In the wake of the carnage in Iraq and Afghanistan, many have come to see the problem with liberal imperialism, but Gowan was far ahead of the curve, making his central argument in his prophetic 1999 book The Global Gamble: Washington Faustian Bid for World Dominance.
I got to know Gowan’s work in the pages of the New Left Review, whose editorial board he sat on. Some of his articles from the New Left Review are available on-line, although not unfortunately all of them. Here are a few highlights:
1) From a 2002 review of John Mearsheimer’s The Tragedy of Great Power Politics, a prescient warning that America’s domestic economic imbalance could de-stablize the international order:
The commanding vision of the architects of the American century, from Elihu Root through Stimson and Acheson to the Rockefellers, who believed America’s surplus capital could transform and knit the world together, risks turning into something approaching its opposite: a US economy requiring manipulation of global monetary and financial, as well as political, relationships to suck in capital to sustain its domestic consumer booms and speculative bubbles. An American military statecraft and geopolitics geared increasingly to sustaining international socio-economic relationships that serve too exclusively US domestic interests could eventually generate acute tensions at the heart of the new global order.
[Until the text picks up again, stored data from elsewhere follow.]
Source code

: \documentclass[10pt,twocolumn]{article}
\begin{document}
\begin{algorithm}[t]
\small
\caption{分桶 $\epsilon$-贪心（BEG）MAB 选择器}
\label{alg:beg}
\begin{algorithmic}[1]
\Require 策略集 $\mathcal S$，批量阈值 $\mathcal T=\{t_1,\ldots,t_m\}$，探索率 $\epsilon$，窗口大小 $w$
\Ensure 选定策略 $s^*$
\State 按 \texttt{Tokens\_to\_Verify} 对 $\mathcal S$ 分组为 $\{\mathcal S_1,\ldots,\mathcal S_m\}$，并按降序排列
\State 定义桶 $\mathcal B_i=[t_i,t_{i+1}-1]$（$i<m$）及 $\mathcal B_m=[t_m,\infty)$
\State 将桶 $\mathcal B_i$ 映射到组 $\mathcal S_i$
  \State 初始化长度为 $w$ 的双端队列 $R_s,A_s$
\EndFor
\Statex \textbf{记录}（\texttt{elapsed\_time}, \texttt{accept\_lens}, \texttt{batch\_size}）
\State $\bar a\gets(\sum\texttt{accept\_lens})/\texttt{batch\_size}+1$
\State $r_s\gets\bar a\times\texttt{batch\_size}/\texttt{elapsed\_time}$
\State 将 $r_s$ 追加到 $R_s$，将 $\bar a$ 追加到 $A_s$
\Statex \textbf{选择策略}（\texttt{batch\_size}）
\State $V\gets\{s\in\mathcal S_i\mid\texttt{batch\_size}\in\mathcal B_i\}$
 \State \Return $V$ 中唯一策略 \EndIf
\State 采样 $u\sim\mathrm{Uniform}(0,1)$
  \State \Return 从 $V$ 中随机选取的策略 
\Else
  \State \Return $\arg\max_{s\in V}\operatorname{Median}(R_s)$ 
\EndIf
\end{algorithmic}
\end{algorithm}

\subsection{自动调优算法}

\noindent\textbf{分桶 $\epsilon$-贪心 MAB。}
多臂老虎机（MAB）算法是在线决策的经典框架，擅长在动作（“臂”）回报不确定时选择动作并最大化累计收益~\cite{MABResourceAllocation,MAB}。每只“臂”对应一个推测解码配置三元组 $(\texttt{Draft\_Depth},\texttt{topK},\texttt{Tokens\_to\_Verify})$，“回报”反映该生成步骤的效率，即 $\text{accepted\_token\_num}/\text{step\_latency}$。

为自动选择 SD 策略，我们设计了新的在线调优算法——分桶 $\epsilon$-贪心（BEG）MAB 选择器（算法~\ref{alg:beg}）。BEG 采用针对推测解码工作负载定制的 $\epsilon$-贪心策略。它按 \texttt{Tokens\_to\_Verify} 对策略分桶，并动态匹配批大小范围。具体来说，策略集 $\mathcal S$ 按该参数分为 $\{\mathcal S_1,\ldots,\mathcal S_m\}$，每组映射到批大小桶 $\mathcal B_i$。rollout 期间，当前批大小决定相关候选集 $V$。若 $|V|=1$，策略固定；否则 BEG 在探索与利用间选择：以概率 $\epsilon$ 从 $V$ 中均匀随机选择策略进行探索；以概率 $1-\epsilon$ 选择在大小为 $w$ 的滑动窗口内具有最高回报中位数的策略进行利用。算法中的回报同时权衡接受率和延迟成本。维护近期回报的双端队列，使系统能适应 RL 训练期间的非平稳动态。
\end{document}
2) An essay on the United Nations as an instrument of American power:
Bush’s ‘unilateralism’ represents the revival of a global cleavage structure of friend–enemy relations, with a new set of security alliances and greatly expanded basing arrangements to match. To allies grown accustomed to the conventions of the nineties, this has come as quite a shock. But, even if more precariously, the Rooseveltian framework still holds. After the most brazen of all American wars in violation of the un Charter, every hand in the Security Council—some eagerly, others more sullenly—has gone up to endorse the puppet authority installed by the conquerors, ratifying their conquest.
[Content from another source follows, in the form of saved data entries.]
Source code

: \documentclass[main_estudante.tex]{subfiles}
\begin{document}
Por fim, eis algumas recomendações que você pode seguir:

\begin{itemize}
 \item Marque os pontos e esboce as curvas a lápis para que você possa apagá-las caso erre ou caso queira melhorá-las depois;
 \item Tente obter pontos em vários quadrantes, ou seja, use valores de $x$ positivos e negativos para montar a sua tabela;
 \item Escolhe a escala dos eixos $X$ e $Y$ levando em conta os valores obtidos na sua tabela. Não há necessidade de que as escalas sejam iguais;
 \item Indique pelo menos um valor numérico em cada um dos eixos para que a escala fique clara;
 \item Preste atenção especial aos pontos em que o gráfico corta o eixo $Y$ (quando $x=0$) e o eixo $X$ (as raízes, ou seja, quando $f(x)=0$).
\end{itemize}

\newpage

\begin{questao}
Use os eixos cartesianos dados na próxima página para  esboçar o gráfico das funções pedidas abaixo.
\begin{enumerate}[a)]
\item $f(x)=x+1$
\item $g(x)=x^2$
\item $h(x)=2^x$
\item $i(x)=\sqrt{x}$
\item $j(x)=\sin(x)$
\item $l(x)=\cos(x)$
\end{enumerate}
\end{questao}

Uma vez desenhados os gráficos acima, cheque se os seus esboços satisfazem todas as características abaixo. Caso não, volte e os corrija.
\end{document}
3) One of Gowan’s finest esssays (“Neoliberal Cosmopolitanism,” New Left Review Sept./Oct. 2001) is not available online but it’s worth looking up. Here is the intro:
Over the past decade a strong ideological current has gained prominence in the Anglo-American world, running parallel to the discourse of globalization and rhetorically complementing it. Indeed, in official parlance it is the more insistent of the two, and seems likely to become all the more clamorous in the aftermath of September 11th 2001. We may call it the new liberal cosmopolitanism, as distinct from the more democratic cosmopolitanism …. Its theorists are for the most part to be found in international relations departments of the Anglophone universities, though some have been seconded to offices of the UN Secretariat or NATO protectorate in Bosnia. Viewed historically, the new doctrine is a radicalization of the Anglo-American tradition that has conceived itself as upholding a liberal internationalism, based on visions of a single human race peacefully united by free trade and common legal norms, led by states featuring civic liberties and representative institutions. Such liberal internationalism sought to create a global order that could enforce a code of conduct on the external relations between states. But it still essentially accepted the Westphalian system that granted states jurisdiction over their own territories.
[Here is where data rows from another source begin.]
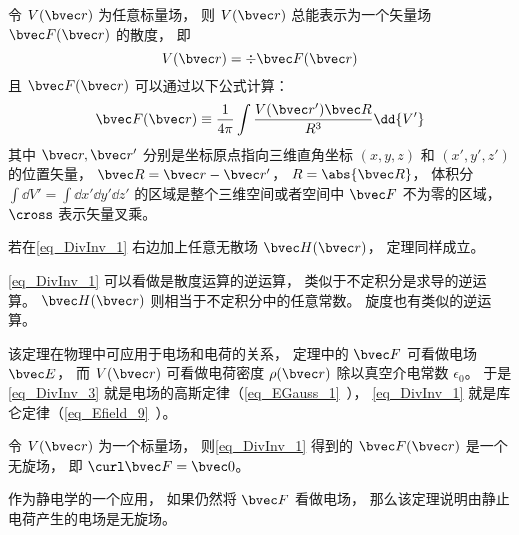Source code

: 

\begin{theorem}{}
令 $V(\bvec r)$ 为任意标量场， 则 $V(\bvec r)$ 总能表示为一个矢量场 $\bvec F(\bvec r)$ 的散度， 即
\begin{equation}\label{eq_DivInv_3}
V(\bvec r) = \div \bvec F(\bvec r)
\end{equation}
且 $\bvec F(\bvec r)$ 可以通过以下公式计算：
\begin{equation}\label{eq_DivInv_1}
\bvec F(\bvec r) \equiv \frac{1}{4\pi}\int \frac{V(\bvec r') \bvec R}{R^3} \dd{V'}
\end{equation}
其中 $\bvec r, \bvec r'$ 分别是坐标原点指向三维直角坐标 $(x, y, z)$ 和 $(x', y', z')$ 的位置矢量， $\bvec R = \bvec r - \bvec r'$， $R = \abs{\bvec R}$， 体积分 $\int\dd{V'} = \int\dd{x'}\dd{y'}\dd{z'}$ 的区域是整个三维空间或者空间中 $\bvec F$ 不为零的区域， $\cross$ 表示矢量叉乘。

若在\autoref{eq_DivInv_1} 右边加上任意无散场 $\bvec H(\bvec r)$， 定理同样成立。
\end{theorem}

\autoref{eq_DivInv_1} 可以看做是散度运算的逆运算， 类似于不定积分是求导的逆运算。 $\bvec H(\bvec r)$ 则相当于不定积分中的任意常数。 旋度也有类似的逆运算。

该定理在物理中可应用于电场和电荷的关系， 定理中的 $\bvec F$ 可看做电场 $\bvec E$， 而 $V(\bvec r)$ 可看做电荷密度 $\rho(\bvec r)$ 除以真空介电常数 $\epsilon_0$。 于是\autoref{eq_DivInv_3} 就是电场的高斯定律（\autoref{eq_EGauss_1}~）， \autoref{eq_DivInv_1} 就是库仑定律（\autoref{eq_Efield_9}~）。

\begin{theorem}{}\label{the_DivInv_1}
令 $V(\bvec r)$ 为一个标量场， 则\autoref{eq_DivInv_1} 得到的 $\bvec F(\bvec r)$ 是一个无旋场， 即 $\curl \bvec F = \bvec 0$。
\end{theorem}

作为静电学的一个应用， 如果仍然将 $\bvec F$ 看做电场， 那么该定理说明由静止电荷产生的电场是无旋场。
The new liberal cosmopolitanism, by contrast, seeks to overcome the limits of national sovereignty by constructing a global order that will govern important political as well as economic aspects of both the internal and external behaviour of states. This is not a conception advocating any world government empowered to decide the great international issues of the day. Rather, it proposes a set of disciplinary regimes – characteristically dubbed, in the oleaginous jargon of the period, ‘global governance’ – reaching deep into the economic, social, and political life of the states subject to it, while safeguarding international flows of finance and trade.